So I went out for dinner with a friend of mine yesterday, to celebrate her birthday. And before you wonder, my eating was probably a 6 out of 10. Okay, a 5 out of 10. I should have been more diligent, I agree. But I'm back on track today, and that's what counts.
So anyway, she is really overweight. And she doesn't give a crap. That girl probably hasn't seen a fruit or vegetable in months. She always orders fries on the side if that's an option. She goes for the most disgusting, fattiest food on the menu. Dessert is a must. She doesn't believe in exercise. And if any of her good friends (outside of me) makes a gentle suggestion that she should try and get a bit healthy, she gets really defensive.
I thought about her a lot on my way home last night. And this morning. And I felt really angry. She probably weighs more than I did at my heighest weight, but not a lot more. I almost never ate like that, and being a vegetarian, I'm a freak about eating lots of fruits and veggies. I was moderately active. I obviously ate a lot of crap I shouldn't have, but nothing disgusting. Just a lot of calories and sugar. I didn't seek out opportunities to stick garbage in my mouth. And yet, we weren't all that different in body composition and weight. That just seems unfair. But whatever.
And now, I'm feeling all self-righteous because I'm on the road to losing weight. My ten pounds isn't very obvious to anyone (except me), so I still look overweight. She was drawing all kinds of comparison between the two of us throughout the evening, and it made me really angry. Don't get me wrong - I'm not a reformed person. Well not yet, anyway. But I try to get it right 80% of the time. I am slowly putting one foot in front of the other. I don't want to be like her.
I'm being a hypocrite. Because a few months ago before I started making slow changes, I really wasn't all that different before. My eating was still destructive, even if I didn't drive to McDonald's every night like her. Eating three granola bars in one sitting is really not that different.
So what am I trying to say here? Seeing her, was like a blurry reflection of the old me.
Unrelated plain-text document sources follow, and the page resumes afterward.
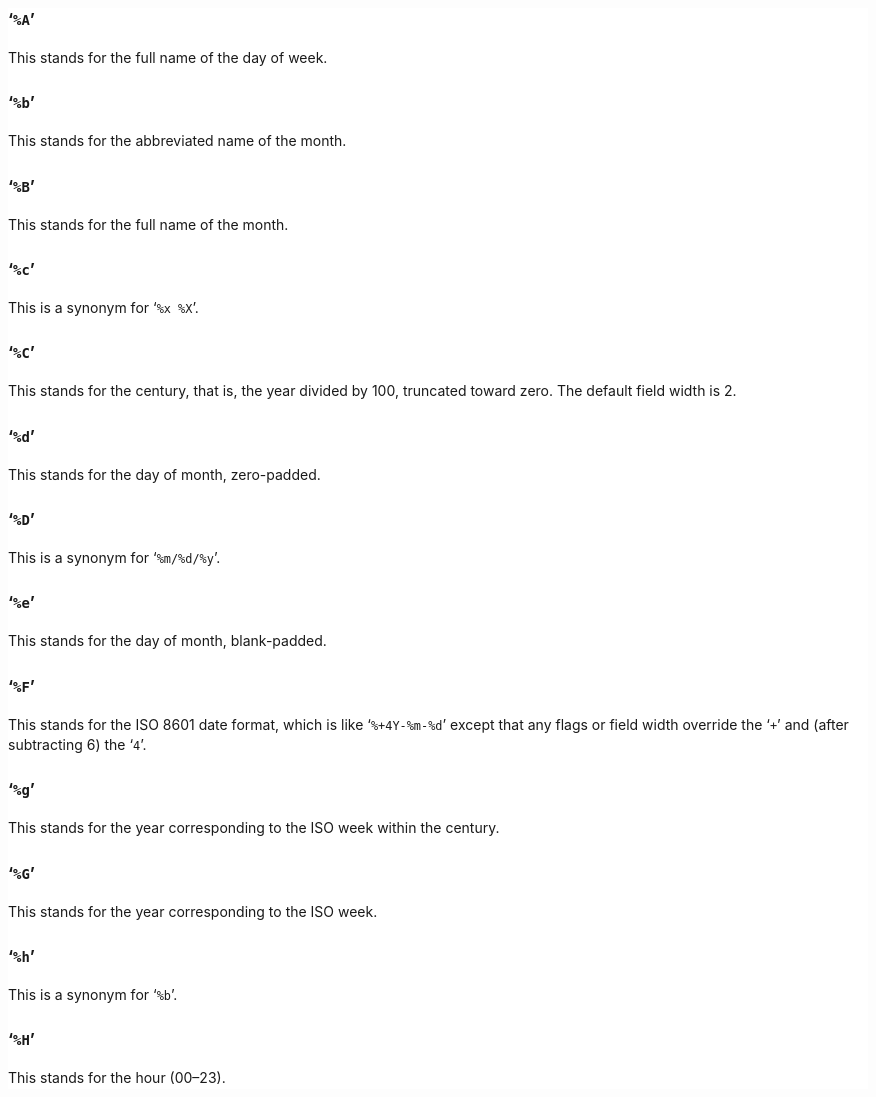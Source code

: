 ### ‘`%A`’

This stands for the full name of the day of week.

### ‘`%b`’

This stands for the abbreviated name of the month.

### ‘`%B`’

This stands for the full name of the month.

### ‘`%c`’

This is a synonym for ‘`%x %X`’.

### ‘`%C`’

This stands for the century, that is, the year divided by 100, truncated toward zero. The default field width is 2.

### ‘`%d`’

This stands for the day of month, zero-padded.

### ‘`%D`’

This is a synonym for ‘`%m/%d/%y`’.

### ‘`%e`’

This stands for the day of month, blank-padded.

### ‘`%F`’

This stands for the ISO 8601 date format, which is like ‘`%+4Y-%m-%d`’ except that any flags or field width override the ‘`+`’ and (after subtracting 6) the ‘`4`’.

### ‘`%g`’

This stands for the year corresponding to the ISO week within the century.

### ‘`%G`’

This stands for the year corresponding to the ISO week.

### ‘`%h`’

This is a synonym for ‘`%b`’.

### ‘`%H`’

This stands for the hour (00–23).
Again, I'm not fully reformed, but I'm starting to let go of my past bad habits. It made me realize how far I've come (mentally), and how much I don't want to go back. Having food control your life is absolutely the worst way to live. Not caring about yourself is terrible. Making jokes about how you're just a "fluffy" chick is not cool.
Anyway, it lit a fire in my belly, and was just the second notch of motivation I needed to get me going towards my September goal.
I'm not saying I'm better than her. Because for the most part, I was her. And I have moments where I still am her. It just made me realize that I can't go back. I won't go back there again. And I can only hope that one day, for her sake, she has a revelation of her own too.
So today marks one more step forward.